(Recorded information)

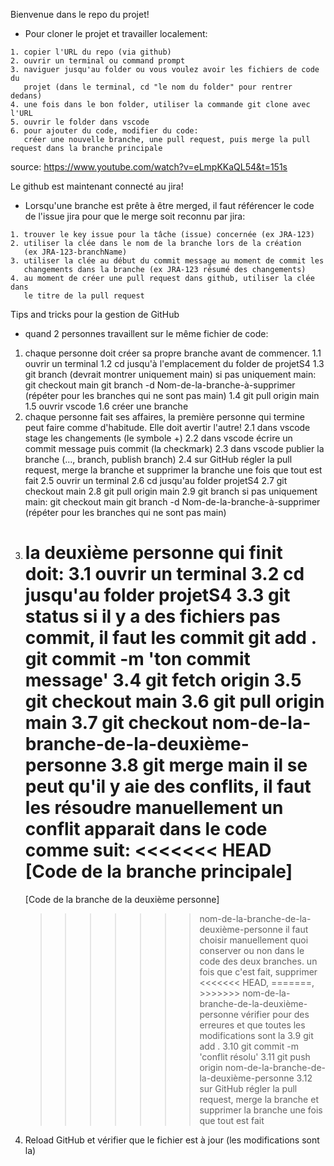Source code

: Bienvenue dans le repo du projet! 
   - Pour cloner le projet et travailler localement:
   
    1. copier l'URL du repo (via github)
    2. ouvrir un terminal ou command prompt
    3. naviguer jusqu'au folder ou vous voulez avoir les fichiers de code du 
       projet (dans le terminal, cd "le nom du folder" pour rentrer dedans)
    4. une fois dans le bon folder, utiliser la commande git clone avec l'URL
    5. ouvrir le folder dans vscode
    6. pour ajouter du code, modifier du code: 
       créer une nouvelle branche, une pull request, puis merge la pull request dans la branche principale

source: https://www.youtube.com/watch?v=eLmpKKaQL54&t=151s

Le github est maintenant connecté au jira!

   - Lorsqu'une branche est prête à être merged, il faut référencer le code de 
     l'issue jira pour que le merge soit reconnu par jira:
   
    1. trouver le key issue pour la tâche (issue) concernée (ex JRA-123)
    2. utiliser la clée dans le nom de la branche lors de la création
       (ex JRA-123-branchName)
    3. utiliser la clée au début du commit message au moment de commit les 
       changements dans la branche (ex JRA-123 résumé des changements)
    4. au moment de créer une pull request dans github, utiliser la clée dans
       le titre de la pull request


Tips and tricks pour la gestion de GitHub 
   - quand 2 personnes travaillent sur le même fichier de code:

   1. chaque personne doit créer sa propre branche avant de commencer.
      1.1 ouvrir un terminal
      1.2 cd jusqu'à l'emplacement du folder de projetS4
      1.3 git branch (devrait montrer uniquement main)
         si pas uniquement main: 
         git checkout main
         git branch -d Nom-de-la-branche-à-supprimer (répéter pour les branches qui ne sont pas main)
      1.4 git pull origin main
      1.5 ouvrir vscode
      1.6 créer une branche
   2. chaque personne fait ses affaires, la première personne qui termine peut faire comme d'habitude. Elle doit avertir l'autre!
      2.1 dans vscode stage les changements (le symbole +)
      2.2 dans vscode écrire un commit message puis commit (la checkmark)
      2.3 dans vscode publier la branche (..., branch, publish branch)
      2.4 sur GitHub régler la pull request, merge la branche et supprimer la branche une fois que tout est fait
      2.5 ouvrir un terminal
      2.6 cd jusqu'au folder projetS4
      2.7 git checkout main
      2.8 git pull origin main
      2.9 git branch
         si pas uniquement main: 
         git checkout main
         git branch -d Nom-de-la-branche-à-supprimer (répéter pour les branches qui ne sont pas main)
   3. la deuxième personne qui finit doit:
      3.1 ouvrir un terminal
      3.2 cd jusqu'au folder projetS4
      3.3 git status
         si il y a des fichiers pas commit, il faut les commit
         git add .
         git commit -m 'ton commit message'
      3.4 git fetch origin
      3.5 git checkout main
      3.6 git pull origin main
      3.7 git checkout nom-de-la-branche-de-la-deuxième-personne
      3.8 git merge main
         il se peut qu'il y aie des conflits, il faut les résoudre manuellement
         un conflit apparait dans le code comme suit:
         <<<<<<< HEAD
         [Code de la branche principale]
         =======
         [Code de la branche de la deuxième personne]
         >>>>>>> nom-de-la-branche-de-la-deuxième-personne
         il faut choisir manuellement quoi conserver ou non dans le code des deux branches.
         un fois que c'est fait, supprimer <<<<<<< HEAD, =======, >>>>>>> nom-de-la-branche-de-la-deuxième-personne
         vérifier pour des erreures et que toutes les modifications sont la
      3.9 git add .
      3.10 git commit -m 'conflit résolu'
      3.11 git push origin nom-de-la-branche-de-la-deuxième-personne
      3.12 sur GitHub régler la pull request, merge la branche et supprimer la branche une fois que tout est fait
   4. Reload GitHub et vérifier que le fichier est à jour (les modifications sont la)
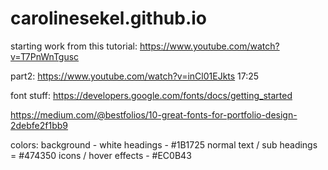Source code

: # carolinesekel.github.io

starting work from this tutorial: 
https://www.youtube.com/watch?v=T7PnWnTgusc

part2:
https://www.youtube.com/watch?v=inCl01EJkts
17:25

font stuff:
https://developers.google.com/fonts/docs/getting_started


https://medium.com/@bestfolios/10-great-fonts-for-portfolio-design-2debfe2f1bb9


colors: 
background - white
headings - #1B1725
normal text / sub headings = #474350
icons / hover effects - #EC0B43
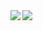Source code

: <a href="https://github.com/anuraghazra/github-readme-stats">
  <img align="left" src="https://github-readme-stats.vercel.app/api?username=iwacchik&show_icons=true&count_private=true" />
</a>
<a href="https://github.com/anuraghazra/github-readme-stats">
  <img align="left" src="https://github-readme-stats.vercel.app/api/top-langs/?username=iwacchik" />
</a>
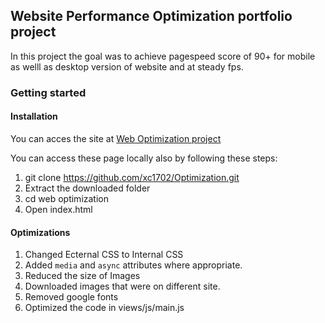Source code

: ## Website Performance Optimization portfolio project

In this project the goal was to achieve pagespeed score of 90+ for mobile as welll as desktop version of website and at steady fps.
	

### Getting started

#### Installation

You can acces the site at <a href="https://xc1702.github.io/Optimization/web%20optimization/index.html">Web Optimization project</a>

You can access these page locally also by following these steps:
1) git clone https://github.com/xc1702/Optimization.git
2) Extract the downloaded folder
3) cd web optimization
4) Open index.html

#### Optimizations
1) Changed Ecternal CSS to Internal CSS 
2) Added `media` and `async` attributes where appropriate.
3) Reduced the size of Images
4) Downloaded images that were on different site.
5) Removed google fonts
6) Optimized the code in views/js/main.js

(End Recorded information)

Give back each entry exactly as it appears, with no pictures.

Source code

: Bienvenue dans le repo du projet! 
   - Pour cloner le projet et travailler localement:
   
    1. copier l'URL du repo (via github)
    2. ouvrir un terminal ou command prompt
    3. naviguer jusqu'au folder ou vous voulez avoir les fichiers de code du 
       projet (dans le terminal, cd "le nom du folder" pour rentrer dedans)
    4. une fois dans le bon folder, utiliser la commande git clone avec l'URL
    5. ouvrir le folder dans vscode
    6. pour ajouter du code, modifier du code: 
       créer une nouvelle branche, une pull request, puis merge la pull request dans la branche principale

source: https://www.youtube.com/watch?v=eLmpKKaQL54&t=151s

Le github est maintenant connecté au jira!

   - Lorsqu'une branche est prête à être merged, il faut référencer le code de 
     l'issue jira pour que le merge soit reconnu par jira:
   
    1. trouver le key issue pour la tâche (issue) concernée (ex JRA-123)
    2. utiliser la clée dans le nom de la branche lors de la création
       (ex JRA-123-branchName)
    3. utiliser la clée au début du commit message au moment de commit les 
       changements dans la branche (ex JRA-123 résumé des changements)
    4. au moment de créer une pull request dans github, utiliser la clée dans
       le titre de la pull request


Tips and tricks pour la gestion de GitHub 
   - quand 2 personnes travaillent sur le même fichier de code:

   1. chaque personne doit créer sa propre branche avant de commencer.
      1.1 ouvrir un terminal
      1.2 cd jusqu'à l'emplacement du folder de projetS4
      1.3 git branch (devrait montrer uniquement main)
         si pas uniquement main: 
         git checkout main
         git branch -d Nom-de-la-branche-à-supprimer (répéter pour les branches qui ne sont pas main)
      1.4 git pull origin main
      1.5 ouvrir vscode
      1.6 créer une branche
   2. chaque personne fait ses affaires, la première personne qui termine peut faire comme d'habitude. Elle doit avertir l'autre!
      2.1 dans vscode stage les changements (le symbole +)
      2.2 dans vscode écrire un commit message puis commit (la checkmark)
      2.3 dans vscode publier la branche (..., branch, publish branch)
      2.4 sur GitHub régler la pull request, merge la branche et supprimer la branche une fois que tout est fait
      2.5 ouvrir un terminal
      2.6 cd jusqu'au folder projetS4
      2.7 git checkout main
      2.8 git pull origin main
      2.9 git branch
         si pas uniquement main: 
         git checkout main
         git branch -d Nom-de-la-branche-à-supprimer (répéter pour les branches qui ne sont pas main)
   3. la deuxième personne qui finit doit:
      3.1 ouvrir un terminal
      3.2 cd jusqu'au folder projetS4
      3.3 git status
         si il y a des fichiers pas commit, il faut les commit
         git add .
         git commit -m 'ton commit message'
      3.4 git fetch origin
      3.5 git checkout main
      3.6 git pull origin main
      3.7 git checkout nom-de-la-branche-de-la-deuxième-personne
      3.8 git merge main
         il se peut qu'il y aie des conflits, il faut les résoudre manuellement
         un conflit apparait dans le code comme suit:
         <<<<<<< HEAD
         [Code de la branche principale]
         =======
         [Code de la branche de la deuxième personne]
         >>>>>>> nom-de-la-branche-de-la-deuxième-personne
         il faut choisir manuellement quoi conserver ou non dans le code des deux branches.
         un fois que c'est fait, supprimer <<<<<<< HEAD, =======, >>>>>>> nom-de-la-branche-de-la-deuxième-personne
         vérifier pour des erreures et que toutes les modifications sont la
      3.9 git add .
      3.10 git commit -m 'conflit résolu'
      3.11 git push origin nom-de-la-branche-de-la-deuxième-personne
      3.12 sur GitHub régler la pull request, merge la branche et supprimer la branche une fois que tout est fait
   4. Reload GitHub et vérifier que le fichier est à jour (les modifications sont la)
Source code

: # carolinesekel.github.io

starting work from this tutorial: 
https://www.youtube.com/watch?v=T7PnWnTgusc

part2:
https://www.youtube.com/watch?v=inCl01EJkts
17:25

font stuff:
https://developers.google.com/fonts/docs/getting_started


https://medium.com/@bestfolios/10-great-fonts-for-portfolio-design-2debfe2f1bb9


colors: 
background - white
headings - #1B1725
normal text / sub headings = #474350
icons / hover effects - #EC0B43
Source code

: <a href="https://github.com/anuraghazra/github-readme-stats">
  <img align="left" src="https://github-readme-stats.vercel.app/api?username=iwacchik&show_icons=true&count_private=true" />
</a>
<a href="https://github.com/anuraghazra/github-readme-stats">
  <img align="left" src="https://github-readme-stats.vercel.app/api/top-langs/?username=iwacchik" />
</a>
Source code

: ## Website Performance Optimization portfolio project

In this project the goal was to achieve pagespeed score of 90+ for mobile as welll as desktop version of website and at steady fps.
	

### Getting started

#### Installation

You can acces the site at <a href="https://xc1702.github.io/Optimization/web%20optimization/index.html">Web Optimization project</a>

You can access these page locally also by following these steps:
1) git clone https://github.com/xc1702/Optimization.git
2) Extract the downloaded folder
3) cd web optimization
4) Open index.html

#### Optimizations
1) Changed Ecternal CSS to Internal CSS 
2) Added `media` and `async` attributes where appropriate.
3) Reduced the size of Images
4) Downloaded images that were on different site.
5) Removed google fonts
6) Optimized the code in views/js/main.js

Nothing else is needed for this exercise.